Trade justice for Pacific Island nations

Trade justice for Pacific Island nations

Union Aid Abroad (APHEDA) members call on Mr Robb to immediately suspend the PACER-Plus negotiations until there has been informed, comprehensive dialogue with civil society to ascertain whether there is a popular mandate for such negotiations; AND immediately release all negotiating texts to allow full, comprehensive and informed input from civil society.

Why is this important?

Australia, New Zealand and Pacific Island Countries are currently negotiating a regional free trade agreement: PACER Plus.
The PACER+ is another in a line of secret trade agreements that push a trade liberalisation agenda and promote the rights of corporations over people.
Australian Unions have come together against CHAFTA and the TPP to call for trade deals that are balanced, support jobs, protect the rights of working people and promote a healthy environment.
The PACER+ agreement will disproportionately affect Pacific Island nations.

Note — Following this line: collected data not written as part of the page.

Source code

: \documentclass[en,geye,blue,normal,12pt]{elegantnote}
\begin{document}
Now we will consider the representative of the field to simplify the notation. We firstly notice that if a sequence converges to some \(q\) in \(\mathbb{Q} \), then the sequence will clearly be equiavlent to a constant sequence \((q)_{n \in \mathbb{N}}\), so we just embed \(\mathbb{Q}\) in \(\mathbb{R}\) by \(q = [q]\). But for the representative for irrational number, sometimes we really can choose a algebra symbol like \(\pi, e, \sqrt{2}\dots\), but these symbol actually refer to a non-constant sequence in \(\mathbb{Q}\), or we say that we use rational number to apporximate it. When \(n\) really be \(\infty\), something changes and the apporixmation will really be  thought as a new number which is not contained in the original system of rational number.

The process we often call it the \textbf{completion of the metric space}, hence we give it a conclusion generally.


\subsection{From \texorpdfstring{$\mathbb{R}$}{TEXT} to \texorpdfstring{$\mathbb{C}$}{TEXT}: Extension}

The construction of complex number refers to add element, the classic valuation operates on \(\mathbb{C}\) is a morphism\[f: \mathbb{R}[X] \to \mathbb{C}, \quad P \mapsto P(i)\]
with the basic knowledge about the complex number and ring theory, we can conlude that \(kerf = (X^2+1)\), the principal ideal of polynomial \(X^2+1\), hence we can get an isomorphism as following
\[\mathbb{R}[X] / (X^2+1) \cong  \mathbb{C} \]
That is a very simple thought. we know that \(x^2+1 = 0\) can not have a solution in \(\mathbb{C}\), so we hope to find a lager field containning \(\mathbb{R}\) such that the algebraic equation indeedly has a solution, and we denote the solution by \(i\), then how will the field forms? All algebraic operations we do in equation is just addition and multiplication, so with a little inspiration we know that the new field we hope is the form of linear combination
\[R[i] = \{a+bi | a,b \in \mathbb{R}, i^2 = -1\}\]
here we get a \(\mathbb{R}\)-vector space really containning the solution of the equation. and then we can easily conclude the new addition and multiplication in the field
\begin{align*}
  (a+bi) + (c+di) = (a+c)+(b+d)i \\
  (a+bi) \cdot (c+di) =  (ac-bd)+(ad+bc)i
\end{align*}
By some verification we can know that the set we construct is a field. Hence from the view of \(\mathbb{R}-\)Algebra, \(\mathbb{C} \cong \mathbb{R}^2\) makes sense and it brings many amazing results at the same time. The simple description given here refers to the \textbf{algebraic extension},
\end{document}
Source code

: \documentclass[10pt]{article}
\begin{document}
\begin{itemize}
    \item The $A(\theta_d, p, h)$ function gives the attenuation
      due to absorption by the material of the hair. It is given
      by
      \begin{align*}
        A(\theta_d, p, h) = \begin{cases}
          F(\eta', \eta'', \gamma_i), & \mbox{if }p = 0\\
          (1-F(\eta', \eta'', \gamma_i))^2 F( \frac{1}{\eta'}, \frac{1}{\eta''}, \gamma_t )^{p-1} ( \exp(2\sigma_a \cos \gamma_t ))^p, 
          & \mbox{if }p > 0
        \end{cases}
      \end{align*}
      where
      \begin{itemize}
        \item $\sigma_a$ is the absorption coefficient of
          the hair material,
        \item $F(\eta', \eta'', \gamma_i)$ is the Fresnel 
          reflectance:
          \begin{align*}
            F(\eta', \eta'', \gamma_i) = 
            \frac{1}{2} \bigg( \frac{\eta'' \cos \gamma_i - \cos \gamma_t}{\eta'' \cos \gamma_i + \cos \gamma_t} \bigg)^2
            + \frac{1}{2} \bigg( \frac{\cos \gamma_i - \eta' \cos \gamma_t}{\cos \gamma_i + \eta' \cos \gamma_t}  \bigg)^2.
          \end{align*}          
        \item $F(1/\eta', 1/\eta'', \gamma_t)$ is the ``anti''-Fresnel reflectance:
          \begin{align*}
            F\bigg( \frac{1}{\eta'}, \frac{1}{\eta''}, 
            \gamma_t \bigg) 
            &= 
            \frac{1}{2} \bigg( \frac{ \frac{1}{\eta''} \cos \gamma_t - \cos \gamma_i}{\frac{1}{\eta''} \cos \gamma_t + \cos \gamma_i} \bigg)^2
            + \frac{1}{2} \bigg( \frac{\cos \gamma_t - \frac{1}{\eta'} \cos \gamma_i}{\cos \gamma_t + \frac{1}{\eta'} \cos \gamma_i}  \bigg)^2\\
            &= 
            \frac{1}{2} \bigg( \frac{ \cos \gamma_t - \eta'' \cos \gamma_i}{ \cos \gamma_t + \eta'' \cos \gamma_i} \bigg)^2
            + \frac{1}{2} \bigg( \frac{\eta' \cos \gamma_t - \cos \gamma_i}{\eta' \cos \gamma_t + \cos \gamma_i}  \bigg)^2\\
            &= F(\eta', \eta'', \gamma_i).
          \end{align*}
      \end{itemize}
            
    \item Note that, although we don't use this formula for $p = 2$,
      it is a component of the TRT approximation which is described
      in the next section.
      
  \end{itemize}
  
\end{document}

It will:
- Give unprecedented rights to corporations Pacific governments will face restrictions on their regulation of foreign businesses. They will not be able to regulate to keep prices low, or ensure that services are available to everyone in the community.
- Undermine access to essential services PACER+ will require Pacific countries to 'list' service sectors (including health, education, and water), allowing Australian and NZ companies to compete to provide these services in the Pacific. This will undermine access to services (especially for vulnerable people, like the unemployed or the rural poor)
- Lead to a loss in public services like health and education PACER+ is calling on Pacific nations to drop tariffs on imported goods. This will result in a significant loss of government revenue - up to 19% in Tonga, 18% in Vanuatu, and 12% in Samoa. This loss in revenue is more than their total health or education budgets.
- Lead to business closures and job losses Remoteness, small economies of scale and lack of human resources make it difficult for Pacific businesses to engage in global markets. Opening Pacific markets up to Australian and New Zealand corporations may wipe out Pacific businesses due difficulties in competing with their cheaper prices.
- Undermine indigenous rights to land Land is central to indigenous people's spiritual and economic life. The removal of restrictions on ownership of land by foreign companies and investors will impact on Pacific communities' ability to determine their own economic future.